Your answer should consist of each line from the data below that contains "reading".

━━━━━ Data records

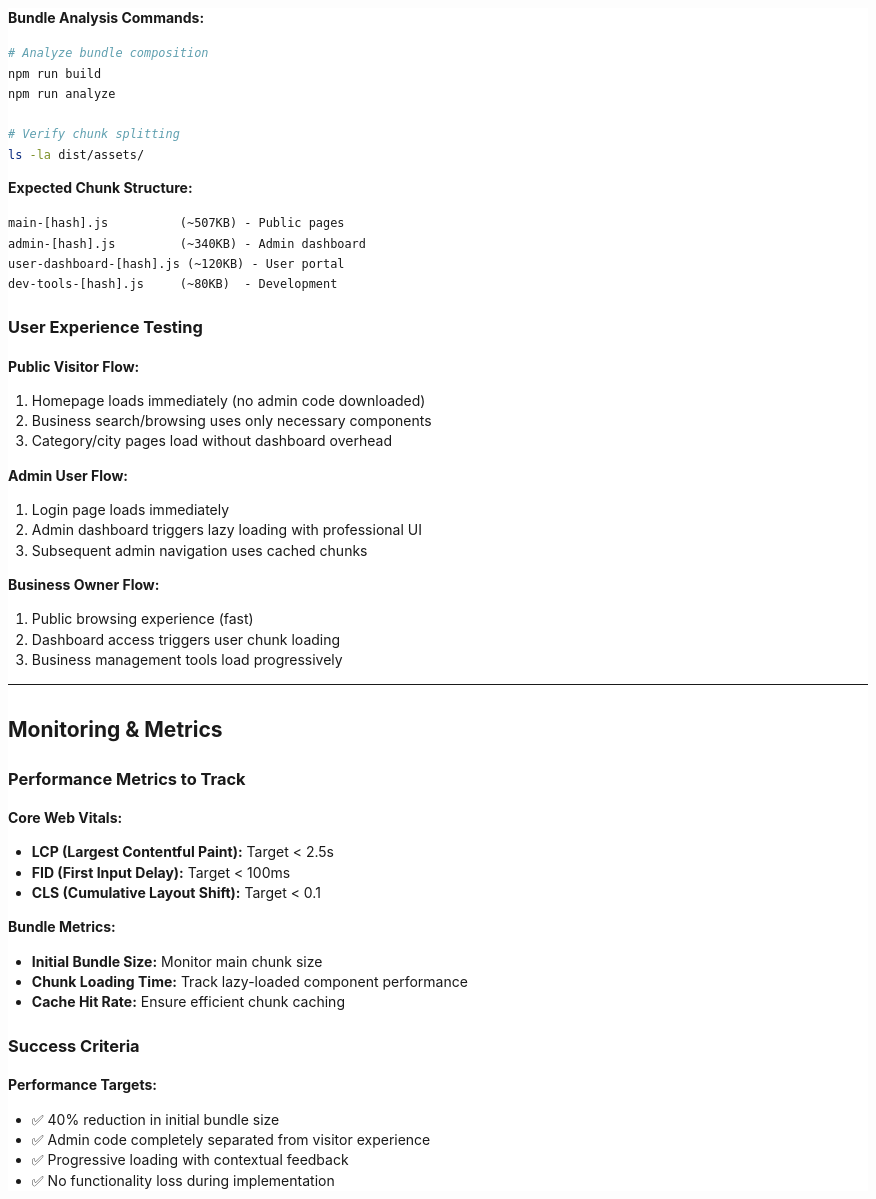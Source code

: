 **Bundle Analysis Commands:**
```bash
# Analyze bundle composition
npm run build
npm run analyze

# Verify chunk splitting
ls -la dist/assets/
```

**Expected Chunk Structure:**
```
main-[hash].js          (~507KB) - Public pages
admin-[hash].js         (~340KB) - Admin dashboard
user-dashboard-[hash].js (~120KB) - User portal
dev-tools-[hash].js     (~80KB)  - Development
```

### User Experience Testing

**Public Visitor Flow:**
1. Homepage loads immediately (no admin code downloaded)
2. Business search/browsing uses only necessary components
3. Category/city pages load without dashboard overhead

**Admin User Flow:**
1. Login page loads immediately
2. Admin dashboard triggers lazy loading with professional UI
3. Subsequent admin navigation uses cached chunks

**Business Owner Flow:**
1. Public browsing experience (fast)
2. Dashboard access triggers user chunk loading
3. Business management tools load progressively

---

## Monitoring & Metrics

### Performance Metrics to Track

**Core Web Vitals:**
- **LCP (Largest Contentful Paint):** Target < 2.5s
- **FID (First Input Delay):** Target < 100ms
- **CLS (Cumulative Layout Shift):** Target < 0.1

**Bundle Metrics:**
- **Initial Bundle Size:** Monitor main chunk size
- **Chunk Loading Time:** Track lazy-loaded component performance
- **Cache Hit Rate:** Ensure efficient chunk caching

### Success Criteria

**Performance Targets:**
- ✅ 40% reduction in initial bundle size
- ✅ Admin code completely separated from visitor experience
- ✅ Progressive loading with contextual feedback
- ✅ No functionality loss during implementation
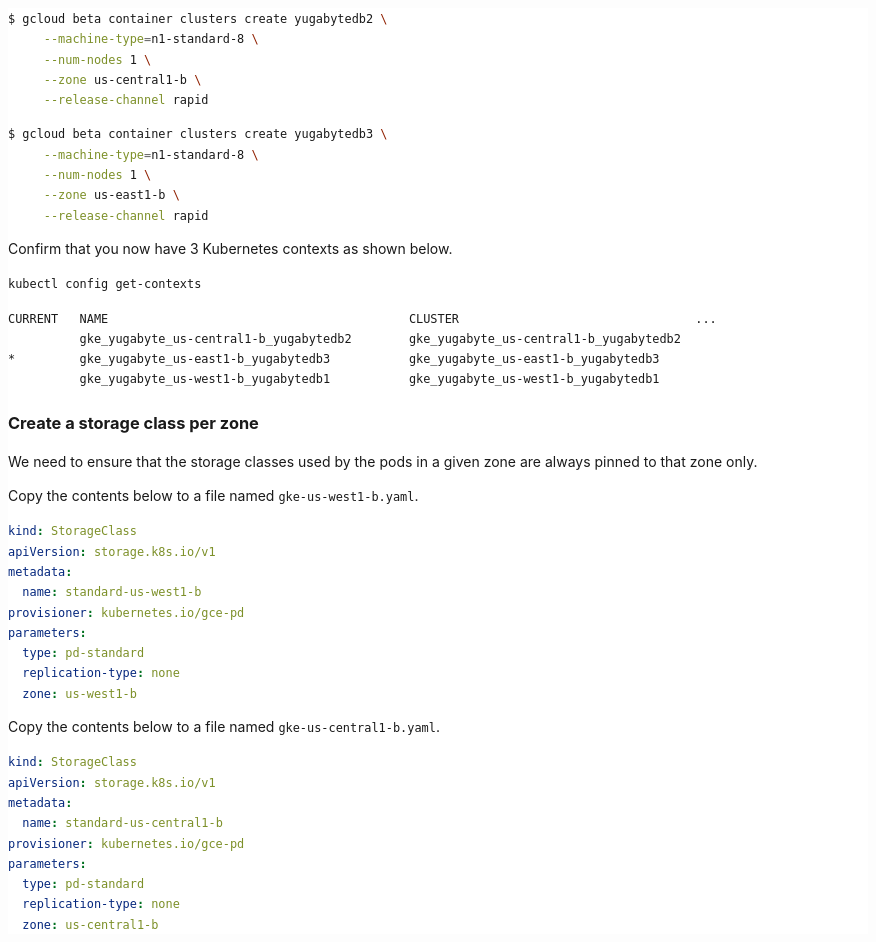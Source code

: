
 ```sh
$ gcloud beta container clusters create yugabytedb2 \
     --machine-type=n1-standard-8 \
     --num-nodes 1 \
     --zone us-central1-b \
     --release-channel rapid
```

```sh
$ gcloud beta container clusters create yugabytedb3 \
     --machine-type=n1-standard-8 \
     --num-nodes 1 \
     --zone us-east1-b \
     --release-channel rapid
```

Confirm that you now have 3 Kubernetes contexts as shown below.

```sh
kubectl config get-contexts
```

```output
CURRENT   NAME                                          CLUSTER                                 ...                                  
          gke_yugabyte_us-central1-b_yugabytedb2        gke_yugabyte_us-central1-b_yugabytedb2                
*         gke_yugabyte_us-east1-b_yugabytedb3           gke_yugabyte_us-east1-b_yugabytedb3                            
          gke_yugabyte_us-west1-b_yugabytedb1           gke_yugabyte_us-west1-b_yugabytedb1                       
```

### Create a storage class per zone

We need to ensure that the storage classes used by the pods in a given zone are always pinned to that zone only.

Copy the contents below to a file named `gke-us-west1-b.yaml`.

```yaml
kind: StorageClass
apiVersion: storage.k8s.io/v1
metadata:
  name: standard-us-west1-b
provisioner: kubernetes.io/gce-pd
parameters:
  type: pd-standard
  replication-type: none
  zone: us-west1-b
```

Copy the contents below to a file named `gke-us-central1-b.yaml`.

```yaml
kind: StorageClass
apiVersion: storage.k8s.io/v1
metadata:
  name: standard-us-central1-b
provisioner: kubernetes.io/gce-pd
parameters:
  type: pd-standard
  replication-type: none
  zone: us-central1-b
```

━━━━━━━━━━
━━━━━ Data records

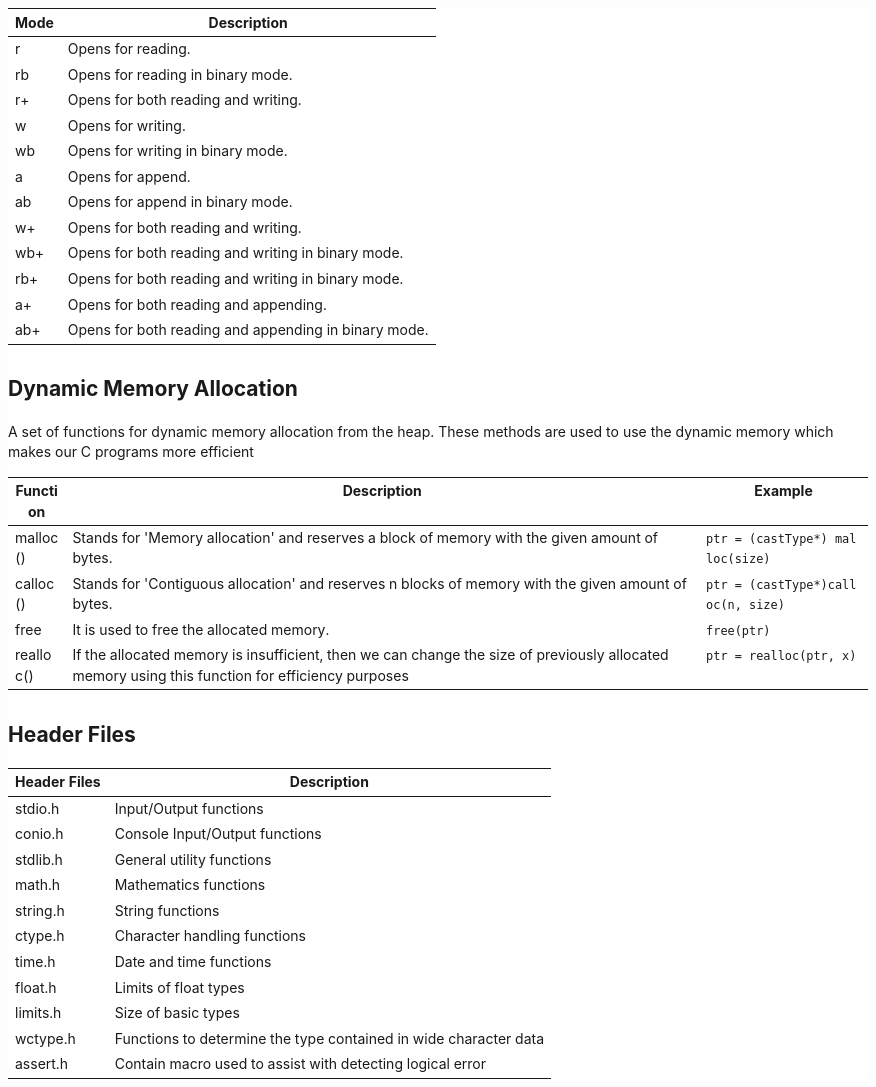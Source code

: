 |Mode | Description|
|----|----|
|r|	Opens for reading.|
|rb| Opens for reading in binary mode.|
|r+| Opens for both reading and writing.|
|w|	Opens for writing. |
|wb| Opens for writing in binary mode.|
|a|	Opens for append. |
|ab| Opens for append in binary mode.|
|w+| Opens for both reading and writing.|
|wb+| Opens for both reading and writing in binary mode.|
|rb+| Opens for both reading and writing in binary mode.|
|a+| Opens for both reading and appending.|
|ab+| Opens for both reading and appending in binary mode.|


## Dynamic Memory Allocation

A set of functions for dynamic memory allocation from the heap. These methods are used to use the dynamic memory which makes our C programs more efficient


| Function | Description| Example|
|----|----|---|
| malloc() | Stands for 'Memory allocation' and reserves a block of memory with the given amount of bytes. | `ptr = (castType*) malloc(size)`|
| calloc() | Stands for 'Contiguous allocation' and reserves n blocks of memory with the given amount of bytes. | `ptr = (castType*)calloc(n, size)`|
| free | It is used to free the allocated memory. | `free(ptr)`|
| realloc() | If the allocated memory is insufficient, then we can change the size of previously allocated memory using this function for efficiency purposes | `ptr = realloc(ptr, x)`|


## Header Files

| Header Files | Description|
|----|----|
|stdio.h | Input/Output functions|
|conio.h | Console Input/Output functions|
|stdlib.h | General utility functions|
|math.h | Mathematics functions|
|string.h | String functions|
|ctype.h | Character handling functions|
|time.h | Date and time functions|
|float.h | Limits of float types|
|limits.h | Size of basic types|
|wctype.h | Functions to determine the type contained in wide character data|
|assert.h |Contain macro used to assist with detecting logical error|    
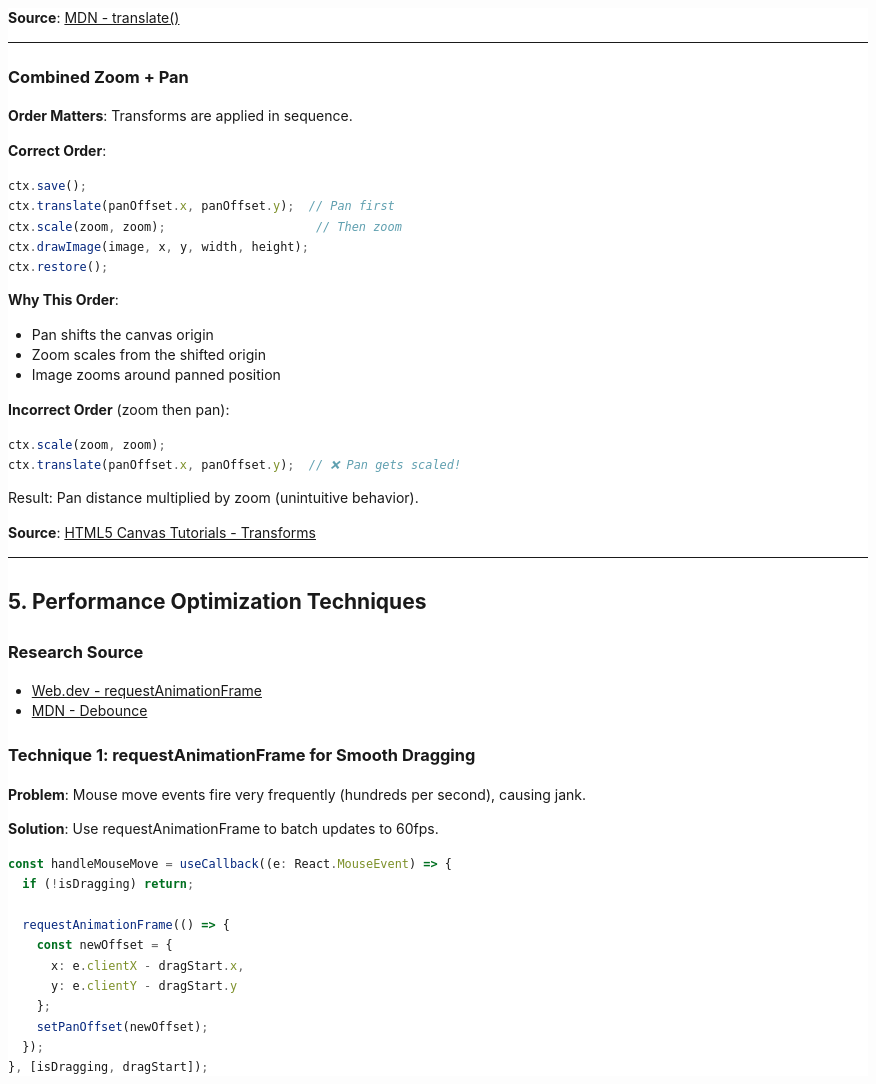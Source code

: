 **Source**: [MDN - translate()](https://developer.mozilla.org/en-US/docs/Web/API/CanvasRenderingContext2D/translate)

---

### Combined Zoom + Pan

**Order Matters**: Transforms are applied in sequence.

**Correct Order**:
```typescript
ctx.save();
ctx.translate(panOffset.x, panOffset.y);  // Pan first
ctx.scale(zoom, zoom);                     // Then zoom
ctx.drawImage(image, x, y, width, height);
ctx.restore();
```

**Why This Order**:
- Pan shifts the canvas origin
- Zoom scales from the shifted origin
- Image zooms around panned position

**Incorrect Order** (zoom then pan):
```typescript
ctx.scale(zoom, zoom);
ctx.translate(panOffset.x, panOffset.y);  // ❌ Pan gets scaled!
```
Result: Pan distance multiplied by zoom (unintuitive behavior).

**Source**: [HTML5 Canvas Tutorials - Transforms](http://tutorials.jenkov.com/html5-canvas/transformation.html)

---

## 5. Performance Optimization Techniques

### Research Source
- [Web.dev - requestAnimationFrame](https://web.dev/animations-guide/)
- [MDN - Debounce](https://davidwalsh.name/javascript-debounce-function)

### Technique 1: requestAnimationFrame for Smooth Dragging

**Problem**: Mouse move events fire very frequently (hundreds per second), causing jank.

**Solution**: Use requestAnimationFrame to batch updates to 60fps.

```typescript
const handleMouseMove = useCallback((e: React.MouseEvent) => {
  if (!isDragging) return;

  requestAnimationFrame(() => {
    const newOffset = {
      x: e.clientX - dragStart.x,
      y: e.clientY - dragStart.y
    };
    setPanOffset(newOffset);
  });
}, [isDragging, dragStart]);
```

━━━━━━━━━━

— Expected output —
|r|	Opens for reading.|
|rb| Opens for reading in binary mode.|
|r+| Opens for both reading and writing.|
|w+| Opens for both reading and writing.|
|wb+| Opens for both reading and writing in binary mode.|
|rb+| Opens for both reading and writing in binary mode.|
|a+| Opens for both reading and appending.|
|ab+| Opens for both reading and appending in binary mode.|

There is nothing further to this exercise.